GOAL OF THE EXERCISE: Print exactly those lines that run from the beginning of the data to the line bearing "devices like printers.|", inclusive.

___ SOURCE MATERIAL ___

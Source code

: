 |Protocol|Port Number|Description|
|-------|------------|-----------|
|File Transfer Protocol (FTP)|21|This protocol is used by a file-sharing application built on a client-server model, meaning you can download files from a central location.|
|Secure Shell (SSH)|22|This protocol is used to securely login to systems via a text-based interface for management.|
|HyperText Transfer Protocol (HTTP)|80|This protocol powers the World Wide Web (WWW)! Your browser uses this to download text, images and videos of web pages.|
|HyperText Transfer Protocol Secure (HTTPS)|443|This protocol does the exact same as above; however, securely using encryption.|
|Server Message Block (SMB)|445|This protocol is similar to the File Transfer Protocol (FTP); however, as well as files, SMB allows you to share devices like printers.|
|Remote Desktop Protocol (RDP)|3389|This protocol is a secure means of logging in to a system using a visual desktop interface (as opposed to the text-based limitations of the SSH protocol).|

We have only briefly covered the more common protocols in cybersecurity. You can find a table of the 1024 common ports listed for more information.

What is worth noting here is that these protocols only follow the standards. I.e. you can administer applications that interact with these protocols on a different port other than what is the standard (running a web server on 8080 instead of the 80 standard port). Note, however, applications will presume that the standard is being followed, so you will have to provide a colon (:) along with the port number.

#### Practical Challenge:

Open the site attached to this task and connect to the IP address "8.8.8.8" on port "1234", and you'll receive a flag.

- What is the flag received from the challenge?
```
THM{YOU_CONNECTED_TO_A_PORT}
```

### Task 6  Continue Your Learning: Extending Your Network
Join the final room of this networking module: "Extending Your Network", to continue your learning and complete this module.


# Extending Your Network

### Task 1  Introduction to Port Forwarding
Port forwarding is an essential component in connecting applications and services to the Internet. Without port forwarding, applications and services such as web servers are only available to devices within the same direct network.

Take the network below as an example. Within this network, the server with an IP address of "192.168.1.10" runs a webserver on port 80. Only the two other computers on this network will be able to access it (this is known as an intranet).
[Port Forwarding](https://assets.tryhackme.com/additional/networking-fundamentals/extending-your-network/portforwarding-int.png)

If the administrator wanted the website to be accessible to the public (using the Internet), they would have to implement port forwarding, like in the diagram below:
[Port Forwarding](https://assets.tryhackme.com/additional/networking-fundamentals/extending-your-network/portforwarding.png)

___

TASK RESPONSE:
Source code

: |Protocol|Port Number|Description|
|-------|------------|-----------|
|File Transfer Protocol (FTP)|21|This protocol is used by a file-sharing application built on a client-server model, meaning you can download files from a central location.|
|Secure Shell (SSH)|22|This protocol is used to securely login to systems via a text-based interface for management.|
|HyperText Transfer Protocol (HTTP)|80|This protocol powers the World Wide Web (WWW)! Your browser uses this to download text, images and videos of web pages.|
|HyperText Transfer Protocol Secure (HTTPS)|443|This protocol does the exact same as above; however, securely using encryption.|
|Server Message Block (SMB)|445|This protocol is similar to the File Transfer Protocol (FTP); however, as well as files, SMB allows you to share devices like printers.|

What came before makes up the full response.